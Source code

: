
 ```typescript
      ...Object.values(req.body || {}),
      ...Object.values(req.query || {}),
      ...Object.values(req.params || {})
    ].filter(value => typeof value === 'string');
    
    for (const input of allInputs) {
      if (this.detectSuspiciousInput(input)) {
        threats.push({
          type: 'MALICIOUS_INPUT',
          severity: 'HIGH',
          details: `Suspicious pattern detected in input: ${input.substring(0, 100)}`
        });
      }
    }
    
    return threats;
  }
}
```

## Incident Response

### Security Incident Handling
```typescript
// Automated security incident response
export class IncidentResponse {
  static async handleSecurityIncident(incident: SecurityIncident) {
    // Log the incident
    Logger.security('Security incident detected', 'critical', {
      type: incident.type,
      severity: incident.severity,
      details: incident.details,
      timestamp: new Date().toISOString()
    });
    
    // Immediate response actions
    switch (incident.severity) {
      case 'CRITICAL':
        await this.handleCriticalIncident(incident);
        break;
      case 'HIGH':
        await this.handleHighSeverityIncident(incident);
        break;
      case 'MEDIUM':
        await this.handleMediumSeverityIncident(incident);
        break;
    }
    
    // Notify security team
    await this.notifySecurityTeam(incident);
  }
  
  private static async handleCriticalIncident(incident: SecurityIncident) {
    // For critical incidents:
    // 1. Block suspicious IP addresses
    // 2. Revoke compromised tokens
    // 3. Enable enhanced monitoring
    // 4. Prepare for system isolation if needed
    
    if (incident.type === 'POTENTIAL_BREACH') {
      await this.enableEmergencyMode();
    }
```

= WHAT IS NEEDED =
Type out all of the material again, word for word.

= YOUR SOLUTION =
Source code

:
 ```typescript
      ...Object.values(req.body || {}),
      ...Object.values(req.query || {}),
      ...Object.values(req.params || {})
    ].filter(value => typeof value === 'string');
    
    for (const input of allInputs) {
      if (this.detectSuspiciousInput(input)) {
        threats.push({
          type: 'MALICIOUS_INPUT',
          severity: 'HIGH',
          details: `Suspicious pattern detected in input: ${input.substring(0, 100)}`
        });
      }
    }
    
    return threats;
  }
}
```

## Incident Response

### Security Incident Handling
```typescript
// Automated security incident response
export class IncidentResponse {
  static async handleSecurityIncident(incident: SecurityIncident) {
    // Log the incident
    Logger.security('Security incident detected', 'critical', {
      type: incident.type,
      severity: incident.severity,
      details: incident.details,
      timestamp: new Date().toISOString()
    });
    
    // Immediate response actions
    switch (incident.severity) {
      case 'CRITICAL':
        await this.handleCriticalIncident(incident);
        break;
      case 'HIGH':
        await this.handleHighSeverityIncident(incident);
        break;
      case 'MEDIUM':
        await this.handleMediumSeverityIncident(incident);
        break;
    }
    
    // Notify security team
    await this.notifySecurityTeam(incident);
  }
  
  private static async handleCriticalIncident(incident: SecurityIncident) {
    // For critical incidents:
    // 1. Block suspicious IP addresses
    // 2. Revoke compromised tokens
    // 3. Enable enhanced monitoring
    // 4. Prepare for system isolation if needed
    
    if (incident.type === 'POTENTIAL_BREACH') {
      await this.enableEmergencyMode();
    }
```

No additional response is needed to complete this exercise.